* THE TASK: Print nothing but the lines below starting at the line that holds "- Signals can" and ending at the line that holds "- Writable signals", including both, each exactly as written.

***** RECORDED INFORMATION *****

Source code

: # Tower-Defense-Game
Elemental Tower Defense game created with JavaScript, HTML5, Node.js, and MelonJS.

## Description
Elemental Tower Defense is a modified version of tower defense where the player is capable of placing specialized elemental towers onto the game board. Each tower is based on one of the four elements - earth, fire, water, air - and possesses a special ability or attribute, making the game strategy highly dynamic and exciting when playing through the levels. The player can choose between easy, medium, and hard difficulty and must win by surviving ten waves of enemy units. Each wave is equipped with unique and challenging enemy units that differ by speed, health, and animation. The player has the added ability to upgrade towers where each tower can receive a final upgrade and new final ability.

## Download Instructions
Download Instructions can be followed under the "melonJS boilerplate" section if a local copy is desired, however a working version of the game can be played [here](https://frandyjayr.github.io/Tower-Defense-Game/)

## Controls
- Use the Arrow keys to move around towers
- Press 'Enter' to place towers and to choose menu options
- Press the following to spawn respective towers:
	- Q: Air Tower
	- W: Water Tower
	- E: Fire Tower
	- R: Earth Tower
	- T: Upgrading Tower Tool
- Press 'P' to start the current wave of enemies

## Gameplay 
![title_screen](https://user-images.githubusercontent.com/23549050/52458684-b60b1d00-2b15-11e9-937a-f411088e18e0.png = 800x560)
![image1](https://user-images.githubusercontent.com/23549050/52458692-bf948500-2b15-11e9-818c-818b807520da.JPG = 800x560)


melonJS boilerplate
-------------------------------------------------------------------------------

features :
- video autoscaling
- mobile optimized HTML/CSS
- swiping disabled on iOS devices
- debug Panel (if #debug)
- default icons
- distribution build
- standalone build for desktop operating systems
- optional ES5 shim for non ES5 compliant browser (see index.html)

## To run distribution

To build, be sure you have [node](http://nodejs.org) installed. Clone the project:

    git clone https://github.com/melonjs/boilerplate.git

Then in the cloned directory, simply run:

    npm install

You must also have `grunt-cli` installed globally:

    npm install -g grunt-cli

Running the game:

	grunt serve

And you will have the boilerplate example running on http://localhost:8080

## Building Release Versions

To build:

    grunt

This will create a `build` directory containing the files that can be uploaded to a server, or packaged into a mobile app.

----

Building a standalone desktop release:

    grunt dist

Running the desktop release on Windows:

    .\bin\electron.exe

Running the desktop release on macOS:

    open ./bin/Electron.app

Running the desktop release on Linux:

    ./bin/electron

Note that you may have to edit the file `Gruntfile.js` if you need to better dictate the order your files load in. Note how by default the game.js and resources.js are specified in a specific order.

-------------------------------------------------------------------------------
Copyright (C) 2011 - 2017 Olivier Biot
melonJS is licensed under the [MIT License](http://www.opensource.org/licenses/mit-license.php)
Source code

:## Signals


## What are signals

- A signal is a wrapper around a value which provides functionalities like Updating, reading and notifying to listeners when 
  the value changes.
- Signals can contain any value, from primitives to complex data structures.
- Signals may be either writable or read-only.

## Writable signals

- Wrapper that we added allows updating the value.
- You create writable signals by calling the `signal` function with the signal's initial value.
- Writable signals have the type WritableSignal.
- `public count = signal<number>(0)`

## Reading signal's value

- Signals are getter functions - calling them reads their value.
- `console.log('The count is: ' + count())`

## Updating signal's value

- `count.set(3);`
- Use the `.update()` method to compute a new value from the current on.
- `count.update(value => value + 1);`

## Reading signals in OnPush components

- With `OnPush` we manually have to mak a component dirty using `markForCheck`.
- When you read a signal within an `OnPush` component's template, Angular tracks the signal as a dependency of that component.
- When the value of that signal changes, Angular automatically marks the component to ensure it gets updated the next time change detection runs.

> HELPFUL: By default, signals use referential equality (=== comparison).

*****

* TASK RESPONSE:
- Signals can contain any value, from primitives to complex data structures.
- Signals may be either writable or read-only.

## Writable signals

- Wrapper that we added allows updating the value.
- You create writable signals by calling the `signal` function with the signal's initial value.
- Writable signals have the type WritableSignal.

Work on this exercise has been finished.